For the Segal Centre, a Jewish community institution with a $5 million annual budget and a 300-seat theater, Duddy’s world premiere represents a major coup. “It’s huge for us,” said Lisa Rubin, the Segal’s executive director. The Segal scored the production through a Richler-worthy story of coincidences, chance encounters, and old-fashioned schmoozing in the Canadian show-business universe. One of the threads involved Rubin’s husband, actor Elan Kunin, who starred in a 1987 Yiddish “Duddy Kravitz” musical at Montreal’s Saidye Bronfman Centre, the Segal’s predecessor.
The musical’s return to the place of Duddy’s birth has huge symbolic weight, Rubin said. “When Duddy sings ‘I’m leaving St. Urbain Street,’ a chunk of the audience will have a piece of their history revealed on the stage every night,” she said. “It’s personal. That area and time period is where everybody in the Jewish community got their start. And everyone has a personal connection to the success of Mordecai Richler as a writer.
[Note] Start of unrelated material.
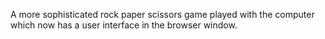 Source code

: A more sophisticated rock paper scissors game played with the computer which now has a user interface in the browser window.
When your city gets put on the cultural map, you feel tremendous pride — even if the main character’s flawed, and can be despicable and ruthless.”
“The Apprenticeship of Duddy Kravitz” was published in 1959, when Richler was just 28. A kind of Yiddish-inflected, Technicolor picaresque, the novel brought to life tensions and dreams of a generation of Jewish immigrants in what was then Montreal’s downtown ghetto. It also gave rare voice to newcomers who struggled to navigate hostilities from the era’s non-Jewish Anglophone establishment on one side, and its repressed Francophone minority on the other. Ted Kotcheff’s beloved 1974 film starred a baby-faced Richard Dreyfuss as Duddy.
“I revisited the film to refresh my palate,” librettist Spencer told the Forward by email from Montreal, where he was overseeing final rehearsals. “I was immediately grabbed by the main title sequence — a brilliant montage, but too cinematic to consider approximating. It left me with the notion that I needed the theatrical equivalent of a camera for quick cuts, perspective and speed. That’s how Max, Duddy’s father, became our narrator. Max is my camera.” The all-Canadian, 14-member cast features Stratford Shakespeare Festival regular Ken James Stewart in the title role.
Adapting his own book also meant surgical streamlining, said Spencer, who admitted he hadn’t read the novel when he wrote his 1987 “Duddy.” “It’s a play about the kind of choices you make on the way to becoming a man. So anything that was a detour away from that went away — sidebars, backstory, subplots that veer from the direct line of Duddy’s arc.”
Neither Richler’s family nor their advisers had any input into the book or music, though Florence Richler, his widow, has given the production her blessing, and plans to attend the opening. “The family did not interfere in any way, shape or form,” said Michael Levine, a Toronto lawyer and producer who’s a close adviser “and consigliere” to the late author’s wife and five children. “It’s the expertise of Mr. Menken to make Broadway shows.”
Levine insists the new show will break the “Duddy” musical curse, and its run in Montreal — a relatively tiny market for English-language theater — will have a long life on the road. “Most great productions that open on Broadway don’t start on Broadway,” he said.
“Canada has a terrible habit of allowing its writers to die when they die,” Levine said. “Faulkner, Hemingway, and Fitzgerald are very much alive and well, with everyone running around trying to make expensive movies. Fitzgerald was penniless when he died, but a millionaire a year later. I use the Fitzgerald model to carry on Mordecai’s memory.”